Work instructions: Set out exactly, and with nothing added, the line containing "1 & 0 & 0 & \cdots & 0 \\" and every line after it through the final line of the data.

Source data:
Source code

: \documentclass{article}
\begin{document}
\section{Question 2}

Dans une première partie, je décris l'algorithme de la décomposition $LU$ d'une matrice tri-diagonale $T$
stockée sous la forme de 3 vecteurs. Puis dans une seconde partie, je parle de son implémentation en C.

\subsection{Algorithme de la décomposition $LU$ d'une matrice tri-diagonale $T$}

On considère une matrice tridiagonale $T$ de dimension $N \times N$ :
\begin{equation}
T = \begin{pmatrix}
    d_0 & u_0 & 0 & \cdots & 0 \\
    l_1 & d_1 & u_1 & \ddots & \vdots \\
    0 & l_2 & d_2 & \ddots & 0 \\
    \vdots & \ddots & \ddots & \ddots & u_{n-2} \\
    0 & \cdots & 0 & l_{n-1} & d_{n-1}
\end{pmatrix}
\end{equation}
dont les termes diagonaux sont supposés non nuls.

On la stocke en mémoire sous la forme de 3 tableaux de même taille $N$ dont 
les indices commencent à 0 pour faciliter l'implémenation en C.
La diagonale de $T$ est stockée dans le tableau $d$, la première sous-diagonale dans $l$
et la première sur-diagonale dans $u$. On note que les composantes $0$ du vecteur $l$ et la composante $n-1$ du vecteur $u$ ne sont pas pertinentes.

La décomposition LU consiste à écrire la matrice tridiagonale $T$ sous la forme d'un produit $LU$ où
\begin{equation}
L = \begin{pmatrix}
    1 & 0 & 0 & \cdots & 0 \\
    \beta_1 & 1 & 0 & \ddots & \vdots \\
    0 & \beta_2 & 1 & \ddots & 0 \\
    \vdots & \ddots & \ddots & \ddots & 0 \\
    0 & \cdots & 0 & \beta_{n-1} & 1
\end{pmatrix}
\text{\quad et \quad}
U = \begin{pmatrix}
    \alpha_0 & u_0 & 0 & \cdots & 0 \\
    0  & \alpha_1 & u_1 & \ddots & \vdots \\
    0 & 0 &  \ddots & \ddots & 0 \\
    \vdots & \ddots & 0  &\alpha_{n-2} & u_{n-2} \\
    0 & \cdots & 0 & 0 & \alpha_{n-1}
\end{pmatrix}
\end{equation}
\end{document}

Written answer:
    1 & 0 & 0 & \cdots & 0 \\
    \beta_1 & 1 & 0 & \ddots & \vdots \\
    0 & \beta_2 & 1 & \ddots & 0 \\
    \vdots & \ddots & \ddots & \ddots & 0 \\
    0 & \cdots & 0 & \beta_{n-1} & 1
\end{pmatrix}
\text{\quad et \quad}
U = \begin{pmatrix}
    \alpha_0 & u_0 & 0 & \cdots & 0 \\
    0  & \alpha_1 & u_1 & \ddots & \vdots \\
    0 & 0 &  \ddots & \ddots & 0 \\
    \vdots & \ddots & 0  &\alpha_{n-2} & u_{n-2} \\
    0 & \cdots & 0 & 0 & \alpha_{n-1}
\end{pmatrix}
\end{equation}
\end{document}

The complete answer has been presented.